▶ _WORK TO BE COMPLETED_:
This exercise calls for every record to be set down exactly.

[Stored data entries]

================================

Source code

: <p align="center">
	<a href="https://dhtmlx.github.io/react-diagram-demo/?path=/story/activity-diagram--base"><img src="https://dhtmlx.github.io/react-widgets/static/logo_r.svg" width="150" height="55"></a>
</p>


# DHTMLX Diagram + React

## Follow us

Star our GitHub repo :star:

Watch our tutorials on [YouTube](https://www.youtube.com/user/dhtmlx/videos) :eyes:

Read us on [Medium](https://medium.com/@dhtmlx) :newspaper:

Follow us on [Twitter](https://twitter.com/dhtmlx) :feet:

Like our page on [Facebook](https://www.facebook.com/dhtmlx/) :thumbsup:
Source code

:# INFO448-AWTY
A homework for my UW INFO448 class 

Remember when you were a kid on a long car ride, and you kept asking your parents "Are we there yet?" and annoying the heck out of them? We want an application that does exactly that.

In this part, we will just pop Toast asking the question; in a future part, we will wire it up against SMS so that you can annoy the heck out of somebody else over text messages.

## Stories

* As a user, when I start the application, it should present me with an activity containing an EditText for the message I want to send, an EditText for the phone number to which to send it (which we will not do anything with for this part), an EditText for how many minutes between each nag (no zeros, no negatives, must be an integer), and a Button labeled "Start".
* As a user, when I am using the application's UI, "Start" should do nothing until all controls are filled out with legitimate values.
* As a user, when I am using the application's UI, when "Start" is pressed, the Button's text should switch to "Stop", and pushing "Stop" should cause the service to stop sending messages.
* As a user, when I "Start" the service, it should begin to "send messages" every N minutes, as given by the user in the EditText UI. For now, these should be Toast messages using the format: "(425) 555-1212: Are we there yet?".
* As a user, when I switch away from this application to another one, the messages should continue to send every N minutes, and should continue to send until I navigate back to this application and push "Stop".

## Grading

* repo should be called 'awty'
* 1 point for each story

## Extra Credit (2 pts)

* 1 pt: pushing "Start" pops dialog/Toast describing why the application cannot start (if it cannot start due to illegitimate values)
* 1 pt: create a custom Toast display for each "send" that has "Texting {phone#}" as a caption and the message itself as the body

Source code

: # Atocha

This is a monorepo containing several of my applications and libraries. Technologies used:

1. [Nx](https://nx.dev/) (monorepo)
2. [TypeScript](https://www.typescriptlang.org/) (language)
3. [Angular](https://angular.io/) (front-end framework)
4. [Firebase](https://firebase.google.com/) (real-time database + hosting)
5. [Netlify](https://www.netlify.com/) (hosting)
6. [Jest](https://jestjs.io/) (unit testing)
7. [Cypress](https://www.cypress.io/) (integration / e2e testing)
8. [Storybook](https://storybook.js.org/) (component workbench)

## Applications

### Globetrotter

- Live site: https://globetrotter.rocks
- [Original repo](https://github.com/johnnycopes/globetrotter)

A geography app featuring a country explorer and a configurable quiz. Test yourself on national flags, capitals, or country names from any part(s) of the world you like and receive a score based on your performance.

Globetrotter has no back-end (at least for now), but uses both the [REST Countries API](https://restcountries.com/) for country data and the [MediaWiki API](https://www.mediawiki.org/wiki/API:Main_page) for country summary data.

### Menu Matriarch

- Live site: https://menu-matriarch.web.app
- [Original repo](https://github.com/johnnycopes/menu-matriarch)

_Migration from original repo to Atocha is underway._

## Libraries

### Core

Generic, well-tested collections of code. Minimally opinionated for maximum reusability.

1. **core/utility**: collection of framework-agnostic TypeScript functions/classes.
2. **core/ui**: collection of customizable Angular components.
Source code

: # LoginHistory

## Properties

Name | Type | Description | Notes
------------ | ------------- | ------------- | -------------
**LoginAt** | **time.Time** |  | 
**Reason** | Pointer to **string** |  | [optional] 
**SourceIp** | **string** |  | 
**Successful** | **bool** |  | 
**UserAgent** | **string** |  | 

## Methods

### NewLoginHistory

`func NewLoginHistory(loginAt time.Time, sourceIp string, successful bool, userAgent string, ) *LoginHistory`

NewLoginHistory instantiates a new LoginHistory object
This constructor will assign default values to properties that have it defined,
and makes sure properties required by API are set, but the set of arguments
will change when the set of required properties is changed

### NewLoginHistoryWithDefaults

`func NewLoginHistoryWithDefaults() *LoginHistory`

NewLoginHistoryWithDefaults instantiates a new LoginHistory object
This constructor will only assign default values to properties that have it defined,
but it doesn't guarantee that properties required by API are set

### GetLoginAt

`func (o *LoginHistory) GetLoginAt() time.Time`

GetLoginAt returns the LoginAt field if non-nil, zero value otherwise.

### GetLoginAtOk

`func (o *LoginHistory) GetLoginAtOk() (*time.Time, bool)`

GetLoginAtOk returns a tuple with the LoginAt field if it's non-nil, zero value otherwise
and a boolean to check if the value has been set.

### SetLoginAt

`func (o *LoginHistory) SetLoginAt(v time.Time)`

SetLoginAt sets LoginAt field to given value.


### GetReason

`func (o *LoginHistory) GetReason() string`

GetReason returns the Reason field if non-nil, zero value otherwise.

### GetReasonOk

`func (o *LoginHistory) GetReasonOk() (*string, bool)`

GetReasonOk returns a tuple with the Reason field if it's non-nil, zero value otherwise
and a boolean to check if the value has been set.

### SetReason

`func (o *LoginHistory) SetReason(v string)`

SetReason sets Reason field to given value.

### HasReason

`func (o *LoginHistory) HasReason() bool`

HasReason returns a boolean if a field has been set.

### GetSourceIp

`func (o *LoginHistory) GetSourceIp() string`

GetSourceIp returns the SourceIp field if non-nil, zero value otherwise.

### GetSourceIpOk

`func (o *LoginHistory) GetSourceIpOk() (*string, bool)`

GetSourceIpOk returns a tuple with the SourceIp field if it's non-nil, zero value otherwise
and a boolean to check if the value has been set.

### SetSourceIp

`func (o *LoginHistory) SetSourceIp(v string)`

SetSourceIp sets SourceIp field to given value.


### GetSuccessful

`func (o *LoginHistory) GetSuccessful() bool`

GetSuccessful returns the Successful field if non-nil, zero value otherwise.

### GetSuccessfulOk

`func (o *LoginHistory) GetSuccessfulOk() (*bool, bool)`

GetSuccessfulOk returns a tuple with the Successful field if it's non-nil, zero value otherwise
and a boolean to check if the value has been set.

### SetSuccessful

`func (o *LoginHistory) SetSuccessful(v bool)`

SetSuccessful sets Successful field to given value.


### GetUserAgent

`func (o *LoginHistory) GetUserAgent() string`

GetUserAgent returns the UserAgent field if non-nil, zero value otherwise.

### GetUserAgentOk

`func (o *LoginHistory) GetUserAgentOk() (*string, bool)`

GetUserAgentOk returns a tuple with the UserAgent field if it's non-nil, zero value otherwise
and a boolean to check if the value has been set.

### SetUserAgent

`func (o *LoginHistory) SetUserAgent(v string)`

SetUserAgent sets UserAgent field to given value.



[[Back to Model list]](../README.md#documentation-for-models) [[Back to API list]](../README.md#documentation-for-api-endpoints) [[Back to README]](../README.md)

================================

▶ _WRITTEN ANSWER_:
Source code

: <p align="center">
	<a href="https://dhtmlx.github.io/react-diagram-demo/?path=/story/activity-diagram--base"><img src="https://dhtmlx.github.io/react-widgets/static/logo_r.svg" width="150" height="55"></a>
</p>


# DHTMLX Diagram + React

## Follow us

Star our GitHub repo :star:

Watch our tutorials on [YouTube](https://www.youtube.com/user/dhtmlx/videos) :eyes:

Read us on [Medium](https://medium.com/@dhtmlx) :newspaper:

Follow us on [Twitter](https://twitter.com/dhtmlx) :feet:

Like our page on [Facebook](https://www.facebook.com/dhtmlx/) :thumbsup:
Source code

:# INFO448-AWTY
A homework for my UW INFO448 class 

Remember when you were a kid on a long car ride, and you kept asking your parents "Are we there yet?" and annoying the heck out of them? We want an application that does exactly that.

In this part, we will just pop Toast asking the question; in a future part, we will wire it up against SMS so that you can annoy the heck out of somebody else over text messages.

## Stories

* As a user, when I start the application, it should present me with an activity containing an EditText for the message I want to send, an EditText for the phone number to which to send it (which we will not do anything with for this part), an EditText for how many minutes between each nag (no zeros, no negatives, must be an integer), and a Button labeled "Start".
* As a user, when I am using the application's UI, "Start" should do nothing until all controls are filled out with legitimate values.
* As a user, when I am using the application's UI, when "Start" is pressed, the Button's text should switch to "Stop", and pushing "Stop" should cause the service to stop sending messages.
* As a user, when I "Start" the service, it should begin to "send messages" every N minutes, as given by the user in the EditText UI. For now, these should be Toast messages using the format: "(425) 555-1212: Are we there yet?".
* As a user, when I switch away from this application to another one, the messages should continue to send every N minutes, and should continue to send until I navigate back to this application and push "Stop".

## Grading

* repo should be called 'awty'
* 1 point for each story

## Extra Credit (2 pts)

* 1 pt: pushing "Start" pops dialog/Toast describing why the application cannot start (if it cannot start due to illegitimate values)
* 1 pt: create a custom Toast display for each "send" that has "Texting {phone#}" as a caption and the message itself as the body

Source code

: # Atocha

This is a monorepo containing several of my applications and libraries. Technologies used:

1. [Nx](https://nx.dev/) (monorepo)
2. [TypeScript](https://www.typescriptlang.org/) (language)
3. [Angular](https://angular.io/) (front-end framework)
4. [Firebase](https://firebase.google.com/) (real-time database + hosting)
5. [Netlify](https://www.netlify.com/) (hosting)
6. [Jest](https://jestjs.io/) (unit testing)
7. [Cypress](https://www.cypress.io/) (integration / e2e testing)
8. [Storybook](https://storybook.js.org/) (component workbench)

## Applications

### Globetrotter

- Live site: https://globetrotter.rocks
- [Original repo](https://github.com/johnnycopes/globetrotter)

A geography app featuring a country explorer and a configurable quiz. Test yourself on national flags, capitals, or country names from any part(s) of the world you like and receive a score based on your performance.

Globetrotter has no back-end (at least for now), but uses both the [REST Countries API](https://restcountries.com/) for country data and the [MediaWiki API](https://www.mediawiki.org/wiki/API:Main_page) for country summary data.

### Menu Matriarch

- Live site: https://menu-matriarch.web.app
- [Original repo](https://github.com/johnnycopes/menu-matriarch)

_Migration from original repo to Atocha is underway._

## Libraries

### Core

Generic, well-tested collections of code. Minimally opinionated for maximum reusability.

1. **core/utility**: collection of framework-agnostic TypeScript functions/classes.
2. **core/ui**: collection of customizable Angular components.
Source code

: # LoginHistory

## Properties

Name | Type | Description | Notes
------------ | ------------- | ------------- | -------------
**LoginAt** | **time.Time** |  | 
**Reason** | Pointer to **string** |  | [optional] 
**SourceIp** | **string** |  | 
**Successful** | **bool** |  | 
**UserAgent** | **string** |  | 

## Methods

### NewLoginHistory

`func NewLoginHistory(loginAt time.Time, sourceIp string, successful bool, userAgent string, ) *LoginHistory`

NewLoginHistory instantiates a new LoginHistory object
This constructor will assign default values to properties that have it defined,
and makes sure properties required by API are set, but the set of arguments
will change when the set of required properties is changed

### NewLoginHistoryWithDefaults

`func NewLoginHistoryWithDefaults() *LoginHistory`

NewLoginHistoryWithDefaults instantiates a new LoginHistory object
This constructor will only assign default values to properties that have it defined,
but it doesn't guarantee that properties required by API are set

### GetLoginAt

`func (o *LoginHistory) GetLoginAt() time.Time`

GetLoginAt returns the LoginAt field if non-nil, zero value otherwise.

### GetLoginAtOk

`func (o *LoginHistory) GetLoginAtOk() (*time.Time, bool)`

GetLoginAtOk returns a tuple with the LoginAt field if it's non-nil, zero value otherwise
and a boolean to check if the value has been set.

### SetLoginAt

`func (o *LoginHistory) SetLoginAt(v time.Time)`

SetLoginAt sets LoginAt field to given value.


### GetReason

`func (o *LoginHistory) GetReason() string`

GetReason returns the Reason field if non-nil, zero value otherwise.

### GetReasonOk

`func (o *LoginHistory) GetReasonOk() (*string, bool)`

GetReasonOk returns a tuple with the Reason field if it's non-nil, zero value otherwise
and a boolean to check if the value has been set.

### SetReason

`func (o *LoginHistory) SetReason(v string)`

SetReason sets Reason field to given value.

### HasReason

`func (o *LoginHistory) HasReason() bool`

HasReason returns a boolean if a field has been set.

### GetSourceIp

`func (o *LoginHistory) GetSourceIp() string`

GetSourceIp returns the SourceIp field if non-nil, zero value otherwise.

### GetSourceIpOk

`func (o *LoginHistory) GetSourceIpOk() (*string, bool)`

GetSourceIpOk returns a tuple with the SourceIp field if it's non-nil, zero value otherwise
and a boolean to check if the value has been set.

### SetSourceIp

`func (o *LoginHistory) SetSourceIp(v string)`

SetSourceIp sets SourceIp field to given value.


### GetSuccessful

`func (o *LoginHistory) GetSuccessful() bool`

GetSuccessful returns the Successful field if non-nil, zero value otherwise.

### GetSuccessfulOk

`func (o *LoginHistory) GetSuccessfulOk() (*bool, bool)`

GetSuccessfulOk returns a tuple with the Successful field if it's non-nil, zero value otherwise
and a boolean to check if the value has been set.

### SetSuccessful

`func (o *LoginHistory) SetSuccessful(v bool)`

SetSuccessful sets Successful field to given value.


### GetUserAgent

`func (o *LoginHistory) GetUserAgent() string`

GetUserAgent returns the UserAgent field if non-nil, zero value otherwise.

### GetUserAgentOk

`func (o *LoginHistory) GetUserAgentOk() (*string, bool)`

GetUserAgentOk returns a tuple with the UserAgent field if it's non-nil, zero value otherwise
and a boolean to check if the value has been set.

### SetUserAgent

`func (o *LoginHistory) SetUserAgent(v string)`

SetUserAgent sets UserAgent field to given value.



[[Back to Model list]](../README.md#documentation-for-models) [[Back to API list]](../README.md#documentation-for-api-endpoints) [[Back to README]](../README.md)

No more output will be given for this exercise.